Karen Heller, Inquirer Columnist

Behaving badly is its own punishment, I taught my children. People who act poorly generally get what they deserve.

Julie Hermann
Julie Hermann listens at Rutgers University in Piscataway, N.J., Wednesday, May 15, 2013, as it is announced that she is to be its new athletic director to succeed Tim Pernetti, who resigned last month in the wake of the scandal involving men's basketball coach Mike Rice. (AP Photo/Mel Evans)
Though, apparently, not in NCAA Division I athletics.

At Rutgers, bad behavior means being named athletic director with a plum $450,000 salary and up to $50,000 in annual bonuses.
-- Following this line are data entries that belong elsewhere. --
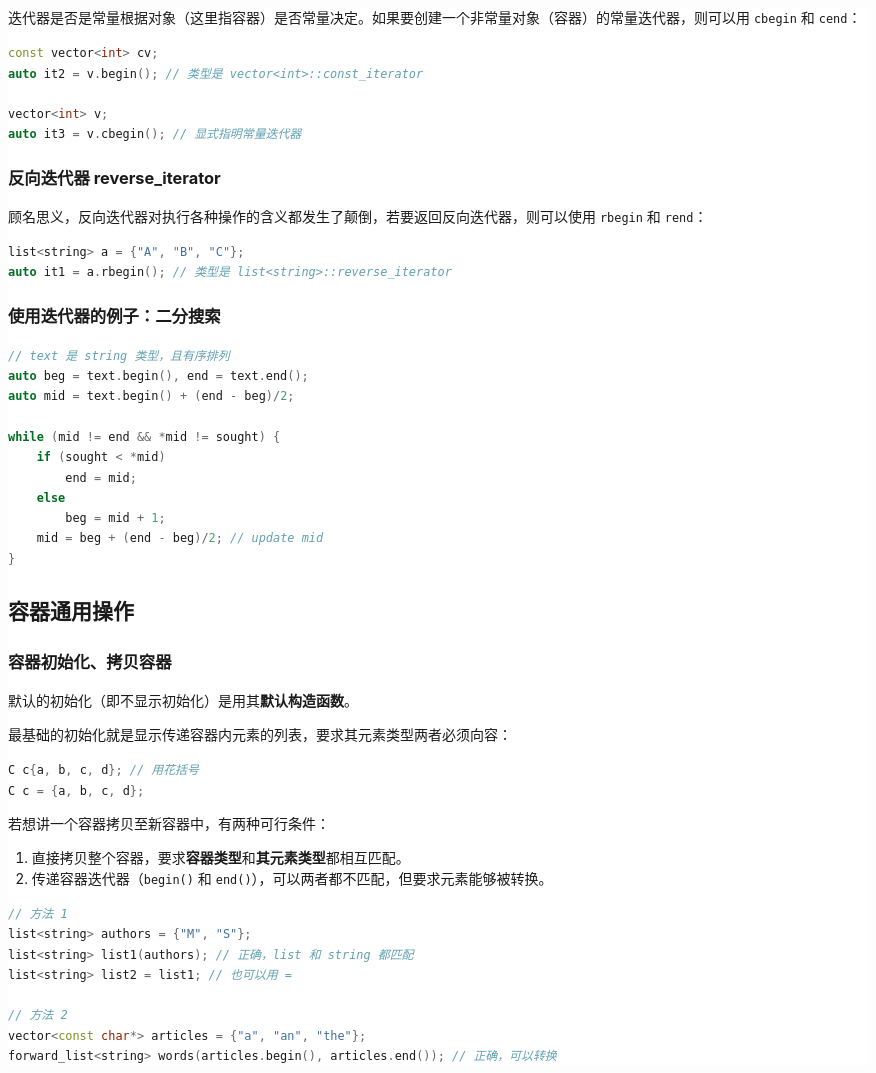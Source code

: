 迭代器是否是常量根据对象（这里指容器）是否常量决定。如果要创建一个非常量对象（容器）的常量迭代器，则可以用 `cbegin` 和 `cend`：
```cpp
const vector<int> cv;
auto it2 = v.begin(); // 类型是 vector<int>::const_iterator

vector<int> v;
auto it3 = v.cbegin(); // 显式指明常量迭代器
```

### 反向迭代器 reverse_iterator

顾名思义，反向迭代器对执行各种操作的含义都发生了颠倒，若要返回反向迭代器，则可以使用 `rbegin` 和 `rend`：

```cpp
list<string> a = {"A", "B", "C"};
auto it1 = a.rbegin(); // 类型是 list<string>::reverse_iterator
```
### 使用迭代器的例子：二分搜索

```cpp
// text 是 string 类型，且有序排列
auto beg = text.begin(), end = text.end();
auto mid = text.begin() + (end - beg)/2;

while (mid != end && *mid != sought) {
	if (sought < *mid)
		end = mid;
	else
		beg = mid + 1;
	mid = beg + (end - beg)/2; // update mid
}
```

## 容器通用操作

### 容器初始化、拷贝容器

默认的初始化（即不显示初始化）是用其**默认构造函数**。

最基础的初始化就是显示传递容器内元素的列表，要求其元素类型两者必须向容：
```cpp
C c{a, b, c, d}; // 用花括号
C c = {a, b, c, d};
```

若想讲一个容器拷贝至新容器中，有两种可行条件：
1. 直接拷贝整个容器，要求**容器类型**和**其元素类型**都相互匹配。
2. 传递容器迭代器（`begin()` 和 `end()`），可以两者都不匹配，但要求元素能够被转换。

```cpp
// 方法 1
list<string> authors = {"M", "S"};
list<string> list1(authors); // 正确，list 和 string 都匹配
list<string> list2 = list1; // 也可以用 =

// 方法 2
vector<const char*> articles = {"a", "an", "the"};
forward_list<string> words(articles.begin(), articles.end()); // 正确，可以转换
```
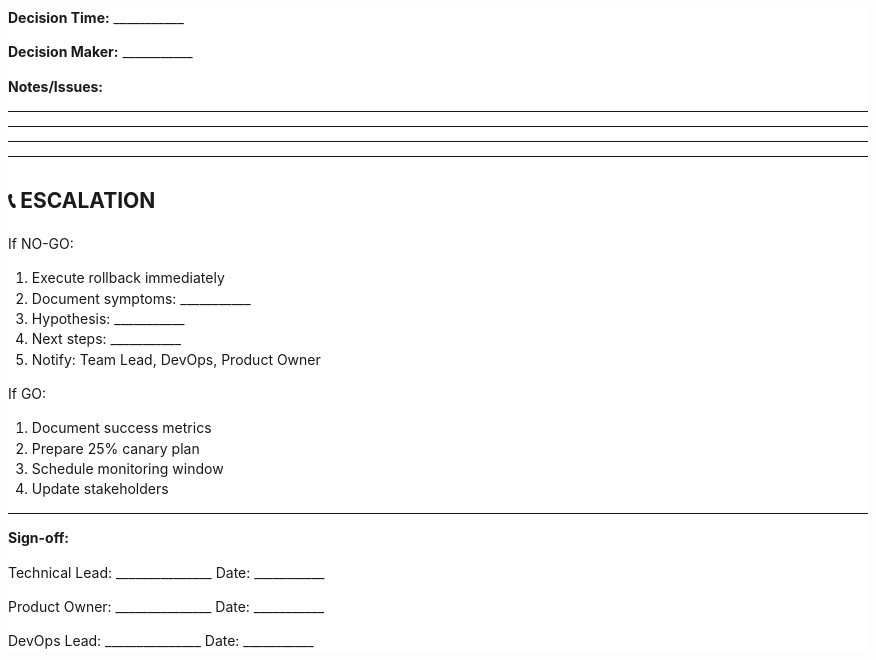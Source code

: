 **Decision Time:** ___________

**Decision Maker:** ___________

**Notes/Issues:**
_________________________________________________________________
_________________________________________________________________
_________________________________________________________________

---

## 📞 ESCALATION

If NO-GO:
1. Execute rollback immediately
2. Document symptoms: ___________
3. Hypothesis: ___________
4. Next steps: ___________
5. Notify: Team Lead, DevOps, Product Owner

If GO:
1. Document success metrics
2. Prepare 25% canary plan
3. Schedule monitoring window
4. Update stakeholders

---

**Sign-off:**

Technical Lead: _______________ Date: ___________

Product Owner: _______________ Date: ___________

DevOps Lead: _______________ Date: ___________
This is the same Rutgers that last month ousted its basketball coach for abusive behavior, along with the athletic director for allegedly failing to take action. An assistant coach and university lawyer also resigned.

Julie Hermann, Rutgers’ first female athletic director, does not signal a fresh start for the Scarlet Knights.

As the University of Tennessee volleyball coach, she was so withering in her behavior that all 15 players signed a letter, the Newark Star-Ledger reported, that claimed “the mental cruelty that we have suffered as a team is unbearable.” Many players went public with stories of years of humiliation and abuse.